А поскольку спал учитель наш Элиёгу всего два-три часа в сутки и все остальное время проводил за изучением Торы и молитвой, толстые ставни его верхней комнаты были почти постоянно закрыты. Открывались они, только когда гаон удовлетворял свои человеческие потребности — ел, пил и тому подобное. Тогда старые женские руки проветривали верхнюю комнату, впуская в нее немного света летом и немного свежей прохлады зимой вместе с шумом детской беготни по Синагогальному двору. Но и это ненадолго, потому что реб Элиёгу сильно ограничивал свои потребности, как и все наслаждения этого глупого переменчивого мира.

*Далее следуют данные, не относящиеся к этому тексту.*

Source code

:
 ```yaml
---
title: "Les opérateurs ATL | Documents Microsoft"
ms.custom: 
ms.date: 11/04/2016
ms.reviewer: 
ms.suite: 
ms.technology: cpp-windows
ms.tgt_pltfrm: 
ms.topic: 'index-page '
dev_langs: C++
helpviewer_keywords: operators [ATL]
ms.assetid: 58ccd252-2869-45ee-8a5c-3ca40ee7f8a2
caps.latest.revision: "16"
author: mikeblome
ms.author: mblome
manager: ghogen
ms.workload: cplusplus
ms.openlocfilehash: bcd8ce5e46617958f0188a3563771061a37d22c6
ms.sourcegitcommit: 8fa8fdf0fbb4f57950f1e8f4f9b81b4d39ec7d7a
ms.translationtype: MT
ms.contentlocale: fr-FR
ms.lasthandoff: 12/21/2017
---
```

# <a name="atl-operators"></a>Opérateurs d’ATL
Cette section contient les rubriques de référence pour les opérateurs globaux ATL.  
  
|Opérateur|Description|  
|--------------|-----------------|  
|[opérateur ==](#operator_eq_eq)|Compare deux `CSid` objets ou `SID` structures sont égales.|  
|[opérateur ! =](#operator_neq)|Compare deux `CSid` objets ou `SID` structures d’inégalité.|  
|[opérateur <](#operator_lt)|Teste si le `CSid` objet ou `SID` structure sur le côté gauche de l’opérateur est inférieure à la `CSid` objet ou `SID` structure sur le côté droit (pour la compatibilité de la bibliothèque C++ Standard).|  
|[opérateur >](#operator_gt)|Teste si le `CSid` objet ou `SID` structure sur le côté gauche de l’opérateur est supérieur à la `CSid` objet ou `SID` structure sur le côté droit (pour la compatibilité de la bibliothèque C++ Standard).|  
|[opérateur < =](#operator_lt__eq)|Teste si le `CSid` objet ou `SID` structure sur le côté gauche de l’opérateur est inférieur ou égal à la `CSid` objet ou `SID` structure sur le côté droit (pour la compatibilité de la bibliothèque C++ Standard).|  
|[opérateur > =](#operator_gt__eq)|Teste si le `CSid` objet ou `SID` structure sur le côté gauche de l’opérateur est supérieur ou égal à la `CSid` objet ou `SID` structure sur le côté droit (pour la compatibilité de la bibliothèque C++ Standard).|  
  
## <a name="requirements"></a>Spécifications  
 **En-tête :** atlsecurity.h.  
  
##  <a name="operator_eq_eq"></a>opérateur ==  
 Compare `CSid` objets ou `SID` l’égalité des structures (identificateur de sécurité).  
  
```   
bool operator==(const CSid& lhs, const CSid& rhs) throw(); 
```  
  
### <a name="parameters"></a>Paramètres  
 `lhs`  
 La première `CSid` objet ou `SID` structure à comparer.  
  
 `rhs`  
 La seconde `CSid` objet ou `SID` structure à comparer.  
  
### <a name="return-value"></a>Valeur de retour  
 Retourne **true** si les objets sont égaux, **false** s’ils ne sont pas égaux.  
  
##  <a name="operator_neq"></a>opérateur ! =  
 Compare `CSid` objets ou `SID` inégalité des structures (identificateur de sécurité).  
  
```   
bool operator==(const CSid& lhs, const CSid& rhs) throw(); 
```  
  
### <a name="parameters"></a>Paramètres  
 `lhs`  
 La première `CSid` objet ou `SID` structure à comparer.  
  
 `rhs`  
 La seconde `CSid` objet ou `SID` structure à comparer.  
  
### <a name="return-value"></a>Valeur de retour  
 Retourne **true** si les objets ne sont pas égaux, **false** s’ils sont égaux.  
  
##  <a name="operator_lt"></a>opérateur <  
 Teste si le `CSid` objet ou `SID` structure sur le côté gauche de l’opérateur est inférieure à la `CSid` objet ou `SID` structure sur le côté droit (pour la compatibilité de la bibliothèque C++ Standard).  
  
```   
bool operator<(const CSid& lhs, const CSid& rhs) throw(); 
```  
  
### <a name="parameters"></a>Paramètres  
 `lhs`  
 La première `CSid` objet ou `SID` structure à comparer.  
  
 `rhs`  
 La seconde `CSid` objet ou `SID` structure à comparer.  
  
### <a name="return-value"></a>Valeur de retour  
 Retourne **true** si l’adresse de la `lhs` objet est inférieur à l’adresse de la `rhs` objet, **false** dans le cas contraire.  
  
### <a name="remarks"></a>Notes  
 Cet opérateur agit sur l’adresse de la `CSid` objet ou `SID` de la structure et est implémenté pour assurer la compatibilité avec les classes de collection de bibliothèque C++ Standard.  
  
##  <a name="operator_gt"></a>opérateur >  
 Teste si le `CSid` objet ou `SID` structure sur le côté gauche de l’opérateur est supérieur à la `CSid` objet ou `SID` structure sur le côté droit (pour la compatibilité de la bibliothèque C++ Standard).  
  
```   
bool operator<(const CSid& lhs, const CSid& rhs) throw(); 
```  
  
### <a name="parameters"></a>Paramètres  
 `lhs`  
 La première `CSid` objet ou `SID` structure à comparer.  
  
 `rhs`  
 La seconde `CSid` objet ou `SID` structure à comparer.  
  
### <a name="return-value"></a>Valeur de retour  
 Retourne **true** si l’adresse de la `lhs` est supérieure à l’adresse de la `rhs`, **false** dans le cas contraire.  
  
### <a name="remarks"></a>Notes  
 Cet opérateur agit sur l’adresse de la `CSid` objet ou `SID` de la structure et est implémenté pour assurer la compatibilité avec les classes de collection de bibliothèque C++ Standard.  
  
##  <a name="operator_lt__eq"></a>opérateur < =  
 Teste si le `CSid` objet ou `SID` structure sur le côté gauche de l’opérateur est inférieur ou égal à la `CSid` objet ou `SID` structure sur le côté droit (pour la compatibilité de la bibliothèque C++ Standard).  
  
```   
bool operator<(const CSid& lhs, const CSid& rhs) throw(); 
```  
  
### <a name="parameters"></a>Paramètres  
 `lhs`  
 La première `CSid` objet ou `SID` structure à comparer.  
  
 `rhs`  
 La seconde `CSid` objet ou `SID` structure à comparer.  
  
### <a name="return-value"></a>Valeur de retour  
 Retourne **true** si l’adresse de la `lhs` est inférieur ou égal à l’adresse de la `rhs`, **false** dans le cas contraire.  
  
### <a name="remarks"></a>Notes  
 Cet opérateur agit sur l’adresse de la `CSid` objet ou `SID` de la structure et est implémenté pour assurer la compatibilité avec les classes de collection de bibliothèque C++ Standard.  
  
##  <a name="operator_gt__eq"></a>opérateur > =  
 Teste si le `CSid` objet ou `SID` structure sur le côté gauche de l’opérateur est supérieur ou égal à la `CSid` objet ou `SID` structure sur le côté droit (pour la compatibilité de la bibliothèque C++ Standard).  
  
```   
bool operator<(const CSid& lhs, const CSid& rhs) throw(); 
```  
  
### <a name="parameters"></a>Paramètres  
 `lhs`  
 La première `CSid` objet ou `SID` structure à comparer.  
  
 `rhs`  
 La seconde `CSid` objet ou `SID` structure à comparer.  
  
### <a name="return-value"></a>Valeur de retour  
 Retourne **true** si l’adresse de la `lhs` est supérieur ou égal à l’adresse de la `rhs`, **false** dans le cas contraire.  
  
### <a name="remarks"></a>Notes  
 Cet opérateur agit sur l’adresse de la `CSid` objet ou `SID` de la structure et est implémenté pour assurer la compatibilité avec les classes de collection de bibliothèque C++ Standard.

Если ставни верхней комнаты оставались днем открытыми слишком долго, то во всем Синагогальном дворе — от общинной молельни до бани и от молельни Рамайлы до молельни благотворительного общества — все знали, что в доме гаона что-то не в порядке. Либо какая-то беда с детьми, либо сам он не вполне здоров. Или же появился какой-нибудь новый указ, направленный против евреев, и влиятельные евреи Белоруссии приехали к нему посоветоваться… Тогда возникало небольшое столпотворение рядом с молельней могильщиков и вокруг квартиры гаона. Шепот постепенно переходил в беспокойное бормотание. Евреи размахивали руками и суетились, пока не выбирали двух достойных представителей — богачей или синагогальных старост в высоких сподиках — и не посылали их наверх разузнать, что слышно у гаона Элиёгу. И евреи не расходились, пока не получали более-менее успокоительного ответа.

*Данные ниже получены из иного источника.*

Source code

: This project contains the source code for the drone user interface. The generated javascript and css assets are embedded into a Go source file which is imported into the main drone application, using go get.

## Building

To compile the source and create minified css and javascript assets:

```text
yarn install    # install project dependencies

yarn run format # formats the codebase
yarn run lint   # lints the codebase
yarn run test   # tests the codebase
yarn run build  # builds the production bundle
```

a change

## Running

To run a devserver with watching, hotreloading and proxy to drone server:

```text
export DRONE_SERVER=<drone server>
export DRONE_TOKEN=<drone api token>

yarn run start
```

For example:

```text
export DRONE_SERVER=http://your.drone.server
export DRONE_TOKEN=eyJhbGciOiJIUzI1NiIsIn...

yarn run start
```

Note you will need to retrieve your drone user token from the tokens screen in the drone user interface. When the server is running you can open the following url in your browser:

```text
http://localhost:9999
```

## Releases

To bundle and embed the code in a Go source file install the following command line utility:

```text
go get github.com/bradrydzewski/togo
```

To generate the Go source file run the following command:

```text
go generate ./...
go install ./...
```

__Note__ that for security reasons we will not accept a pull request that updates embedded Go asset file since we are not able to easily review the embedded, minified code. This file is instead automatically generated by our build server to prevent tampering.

Ставни верхней комнаты гаона играли таким образом у евреев ту же роль, что знамя у иноверцев, не рядом будь упомянуты, на дворце Потоцких и над входом во дворец графа Тышкевича, «охранявшимся» двумя статуями… По ставням можно было узнать, когда у Виленского гаона все в порядке, а когда у него, Боже упаси, какая-нибудь беда; уехал ли он, дай ему Бог долгих лет жизни, или же вернулся домой. Приближенные, знавшие обыкновения гаона и все его потребности, точно угадывали, что он делал в ту или иную минуту. Они производили свои расчеты в соответствии с тем, раньше или позже сегодня открылись ставни в верхней комнате и как долго они оставались открытыми. Они знали, когда можно было подняться к гаону, не помешав ему ни в изучении Торы, ни в его скромном обеде. Над этой священной верхней комнатой и ее обитателем тряслись, как над драгоценным камнем, оставшимся от древней «короны Торы»[221] и оказавшимся в Изгнании вместе с народом Израиля. Над ним тряслись, как над единственным сыном Бога и святой Торы, благодаря которому жила вся Вильна. И не только Вильна, но и все еврейские общины в Литве, на Волыни и в Белоруссии. С ним, дай ему Бог долгих лет жизни, не могло и не должно было случиться ничего дурного.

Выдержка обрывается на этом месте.